• _WHAT IS REQUIRED_:
The response must be made up of the lines in the entries below that contain "semantics".

#####

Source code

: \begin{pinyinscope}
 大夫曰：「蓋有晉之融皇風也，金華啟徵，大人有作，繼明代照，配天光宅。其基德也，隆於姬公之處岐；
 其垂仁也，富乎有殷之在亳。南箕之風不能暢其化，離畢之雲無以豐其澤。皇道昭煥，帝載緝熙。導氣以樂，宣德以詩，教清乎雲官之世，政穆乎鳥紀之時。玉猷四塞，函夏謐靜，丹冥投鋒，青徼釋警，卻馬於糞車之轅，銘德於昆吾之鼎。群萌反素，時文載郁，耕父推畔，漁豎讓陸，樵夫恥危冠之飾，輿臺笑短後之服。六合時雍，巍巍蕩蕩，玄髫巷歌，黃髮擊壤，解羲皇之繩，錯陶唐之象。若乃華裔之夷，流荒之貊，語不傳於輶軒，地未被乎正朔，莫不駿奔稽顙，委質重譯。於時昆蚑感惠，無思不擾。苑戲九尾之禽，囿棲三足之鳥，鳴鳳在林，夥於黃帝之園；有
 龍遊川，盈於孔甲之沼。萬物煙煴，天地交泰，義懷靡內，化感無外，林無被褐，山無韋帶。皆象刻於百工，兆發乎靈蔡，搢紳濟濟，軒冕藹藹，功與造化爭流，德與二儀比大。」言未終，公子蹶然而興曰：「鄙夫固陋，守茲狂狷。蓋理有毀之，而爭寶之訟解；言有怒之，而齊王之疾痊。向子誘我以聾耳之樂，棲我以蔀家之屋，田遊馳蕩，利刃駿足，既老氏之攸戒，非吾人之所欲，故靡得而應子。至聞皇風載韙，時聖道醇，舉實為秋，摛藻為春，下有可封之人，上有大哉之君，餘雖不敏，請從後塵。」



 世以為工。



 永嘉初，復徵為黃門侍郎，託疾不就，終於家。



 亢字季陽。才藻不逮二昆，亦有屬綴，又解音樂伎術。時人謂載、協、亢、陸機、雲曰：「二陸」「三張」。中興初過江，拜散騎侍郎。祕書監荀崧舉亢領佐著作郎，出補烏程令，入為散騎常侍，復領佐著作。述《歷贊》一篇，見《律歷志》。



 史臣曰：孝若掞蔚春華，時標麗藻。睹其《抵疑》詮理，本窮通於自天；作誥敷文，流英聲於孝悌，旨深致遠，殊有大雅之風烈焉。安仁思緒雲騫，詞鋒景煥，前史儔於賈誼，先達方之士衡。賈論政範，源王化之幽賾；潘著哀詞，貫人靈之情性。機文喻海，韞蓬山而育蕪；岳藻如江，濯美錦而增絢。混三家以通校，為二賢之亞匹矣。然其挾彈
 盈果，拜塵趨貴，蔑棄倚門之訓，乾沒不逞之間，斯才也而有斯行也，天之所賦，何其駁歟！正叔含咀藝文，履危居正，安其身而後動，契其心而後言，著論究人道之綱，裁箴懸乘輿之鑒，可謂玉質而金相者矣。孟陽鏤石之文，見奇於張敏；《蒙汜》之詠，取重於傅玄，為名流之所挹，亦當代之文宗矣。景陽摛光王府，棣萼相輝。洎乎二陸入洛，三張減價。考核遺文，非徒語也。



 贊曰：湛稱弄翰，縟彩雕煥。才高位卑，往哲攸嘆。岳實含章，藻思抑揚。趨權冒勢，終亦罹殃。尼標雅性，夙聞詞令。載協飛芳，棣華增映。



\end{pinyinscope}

#####

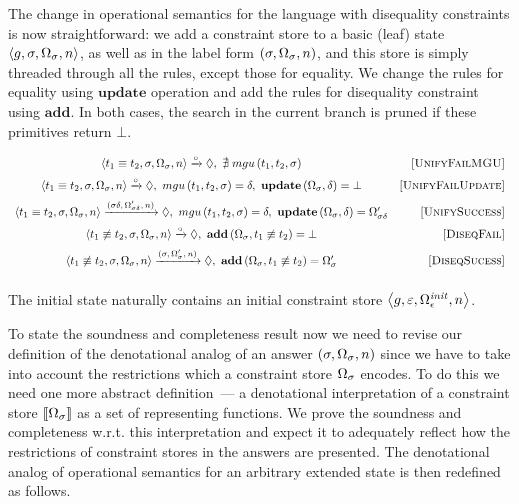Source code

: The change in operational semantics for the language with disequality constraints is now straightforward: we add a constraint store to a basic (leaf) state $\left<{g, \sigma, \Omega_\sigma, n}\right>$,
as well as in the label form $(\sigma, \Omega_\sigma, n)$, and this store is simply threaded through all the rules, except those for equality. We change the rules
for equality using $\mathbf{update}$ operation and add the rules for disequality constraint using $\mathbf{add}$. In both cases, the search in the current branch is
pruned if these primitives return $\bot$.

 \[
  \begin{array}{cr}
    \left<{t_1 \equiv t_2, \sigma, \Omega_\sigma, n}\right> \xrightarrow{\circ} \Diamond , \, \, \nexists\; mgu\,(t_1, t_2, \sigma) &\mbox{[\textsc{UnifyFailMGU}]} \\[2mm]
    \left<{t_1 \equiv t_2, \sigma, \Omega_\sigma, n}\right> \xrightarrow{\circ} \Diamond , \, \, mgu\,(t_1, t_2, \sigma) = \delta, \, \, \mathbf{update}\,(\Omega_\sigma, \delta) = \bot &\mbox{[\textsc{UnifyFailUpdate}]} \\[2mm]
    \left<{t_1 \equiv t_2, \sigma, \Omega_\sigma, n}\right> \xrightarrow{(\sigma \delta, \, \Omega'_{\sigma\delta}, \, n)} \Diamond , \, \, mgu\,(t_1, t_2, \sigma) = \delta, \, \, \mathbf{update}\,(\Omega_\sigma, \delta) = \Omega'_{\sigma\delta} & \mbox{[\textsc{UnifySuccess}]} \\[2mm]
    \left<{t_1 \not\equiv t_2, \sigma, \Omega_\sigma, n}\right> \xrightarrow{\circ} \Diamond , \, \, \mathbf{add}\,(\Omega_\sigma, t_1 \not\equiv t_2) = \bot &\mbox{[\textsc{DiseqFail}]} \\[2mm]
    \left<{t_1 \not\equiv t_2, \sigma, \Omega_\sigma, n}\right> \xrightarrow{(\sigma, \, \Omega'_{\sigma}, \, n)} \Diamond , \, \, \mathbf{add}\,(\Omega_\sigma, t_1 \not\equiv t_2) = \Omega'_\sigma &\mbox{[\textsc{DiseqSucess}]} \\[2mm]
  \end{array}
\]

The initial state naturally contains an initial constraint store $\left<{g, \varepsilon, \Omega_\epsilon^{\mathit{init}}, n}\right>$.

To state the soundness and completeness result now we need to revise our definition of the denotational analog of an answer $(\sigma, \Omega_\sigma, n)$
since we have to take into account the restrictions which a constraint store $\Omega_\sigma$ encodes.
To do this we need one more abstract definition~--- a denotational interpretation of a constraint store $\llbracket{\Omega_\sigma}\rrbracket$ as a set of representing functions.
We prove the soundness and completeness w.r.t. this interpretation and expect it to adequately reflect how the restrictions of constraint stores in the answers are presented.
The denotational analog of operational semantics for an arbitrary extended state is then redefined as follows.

#####

• _ANSWER BELOW_:
: The change in operational semantics for the language with disequality constraints is now straightforward: we add a constraint store to a basic (leaf) state $\left<{g, \sigma, \Omega_\sigma, n}\right>$,
The denotational analog of operational semantics for an arbitrary extended state is then redefined as follows.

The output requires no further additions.